Advanced

Classification Trees with Logistic Regression

Optimal Regression Trees can fit linear regression models in each leaf as part of the tree training process, which can drastically increase the power of the tree. Unfortunately, fitting regularized logistic regression models during the Optimal Classification Tree training process is computationally infeasible.

However, there are a number of ways to produce classification trees with logistic regression in the leaves, which for certain problems can lead to improved results:

  1. Training with linear discriminant analysis (LDA) models in each leaf
  2. Refitting a trained classification tree with logistic regression after training
  3. Refitting a linear-prediction regression tree with logistic regression
  4. Refitting a classification tree with logistic regression during training

We will demonstrate these approaches on the following synthetic dataset:

using DataFrames, Statistics, StableRNGs
rng = StableRNG(1)  # for consistent output across Julia versions
X = DataFrame(rand(rng, 200, 5), :auto)
betax = (((X.x1 .< 0.5) .* (X.x2 .+ X.x3)) .+
         ((X.x1 .> 0.5) .* (0.2 * X.x4 .+ X.x5)))
y = betax .> mean(betax)
(X_train, y_train), (X_test, y_test) = IAI.split_data(:classification, X, y, seed=1)

We start by training a normal Optimal Classification Tree:

grid = IAI.GridSearch(
    IAI.OptimalTreeClassifier(
        random_seed=1,
        minbucket=20,
    ),
    max_depth=1:3,
)
IAI.fit!(grid, X_train, y_train)
Optimal Trees Visualization
IAI.score(grid, X_test, y_test)
0.7833333333333333

We can see the results are not very good, which is likely due to the fact that the underlying data is linear in nature, but the tree can only predict constants in each leaf.

1. Training with LDA models in each leaf

The first option we can consider is training an Optimal Classification Tree with LDA models embedded in each leaf, which we achieve using the regression_features parameter:

grid = IAI.GridSearch(
    IAI.OptimalTreeClassifier(
        random_seed=1,
        minbucket=20,
        regression_features=All(),
    ),
    max_depth=1:3,
)
IAI.fit!(grid, X_train, y_train)
Optimal Trees Visualization
IAI.score(grid, X_test, y_test)
0.8833333333333333

We can see that this has resulted in linear models in each leaf, and has increased the quality of the model. Moreover, the correct split has been identified.

The main limitation of this approach can be seen by examining the models in each leaf - they are fully dense and use every feature in the data, making it difficult to interpret and extremely prone to overfitting. Additionally, the LDA fitting process can become expensive if too many features are used, so it can be prudent to limit the number of features specified in regression_features.

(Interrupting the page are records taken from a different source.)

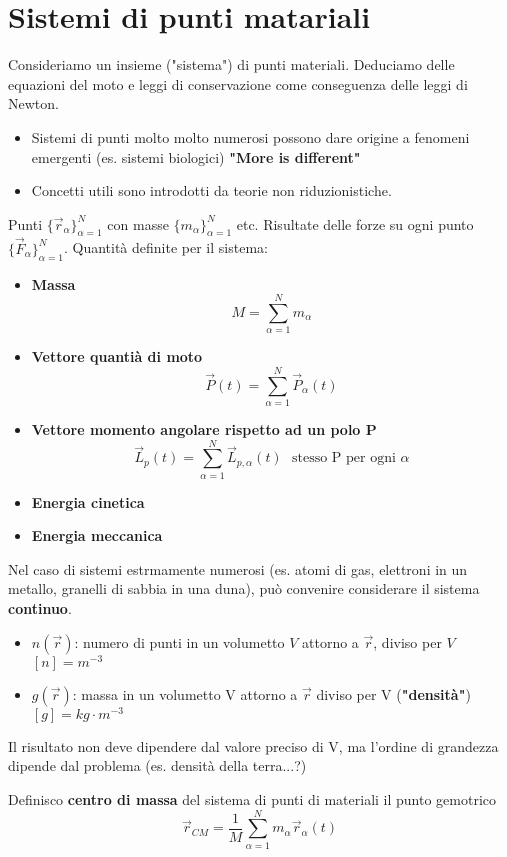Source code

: \newpage
\section{Sistemi di punti matariali}
Consideriamo un insieme ("sistema") di punti materiali. Deduciamo delle equazioni del moto e leggi di conservazione 
come conseguenza delle leggi di Newton.
\begin{itemize}
    \item Sistemi di punti molto molto numerosi possono dare origine a fenomeni emergenti (es. sistemi biologici) \textbf{"More is different"}
    \item Concetti utili sono introdotti da teorie non riduzionistiche.
\end{itemize}
Punti $\{\vec{r}_{\alpha}\}^N_{\alpha=1}$ con masse $\{m_{\alpha}\}^N_{\alpha = 1}$ etc. Risultate delle forze su ogni punto $\{\vec{F}_{\alpha}\}^N_{\alpha = 1}$.
Quantità definite per il sistema:
\begin{itemize}
    \item \textbf{Massa} $$M = \sum_{\alpha = 1}^{N}m_{\alpha}$$
    \item \textbf{Vettore quantià di moto} $$\vec{P}(t) = \sum_{\alpha = 1}^{N} \vec{P}_{\alpha}(t)$$
    \item \textbf{Vettore momento angolare rispetto ad un polo P} $$\vec{L}_p(t) = \sum_{\alpha = 1}^{N}\vec{L}_{p, \alpha}(t) \:\:\: \text{stesso P per ogni }\alpha$$
    \item \textbf{Energia cinetica} %
    \item \textbf{Energia meccanica} %
\end{itemize}
Nel caso di sistemi estrmamente numerosi (es. atomi di gas, elettroni in un metallo, granelli di sabbia in una duna), può convenire
considerare il sistema \textbf{continuo}.
\begin{itemize}
    \item $n(\vec{r})$: numero di punti in un volumetto $V$ attorno a $\vec{r}$, diviso per $V$ $[n] = m^{-3}$
    \item $g(\vec{r})$: massa in un volumetto V attorno a $\vec{r}$ diviso per V (\textbf{"densità"}) $[g] = kg \cdot m^{-3}$
\end{itemize}
\begin{observation}
    Il risultato non deve dipendere dal valore preciso di V, ma l'ordine di grandezza dipende dal problema (es. densità della terra...?)
\end{observation}
\begin{definition}
    Definisco \textbf{centro di massa} del sistema di punti di materiali il punto gemotrico 
    $$\vec{r}_{CM} = \frac{1}{M}\sum_{\alpha = 1}^{N} m_{\alpha}\vec{r}_{\alpha}(t)$$
\end{definition}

2. Refitting a trained classification tree

Another approach to introducing linearity is to refit the leaves of a trained tree with refit_leaves!, using the refit_learner to specify that the model in each leaf should be determined using L-1 regularized logistic regressions found with glmnet (via GLMNetCVClassifier):

lnr = IAI.get_learner(grid)
IAI.refit_leaves!(lnr, X_train, y_train,
    refit_learner=IAI.GLMNetCVClassifier(n_folds=2),
)
Optimal Trees Visualization
IAI.score(lnr, X_test, y_test)
0.9333333333333333

We see the performance has improved from before as a result of refining the models in each leaf, and by examining the models we can see that they are indeed sparser than before.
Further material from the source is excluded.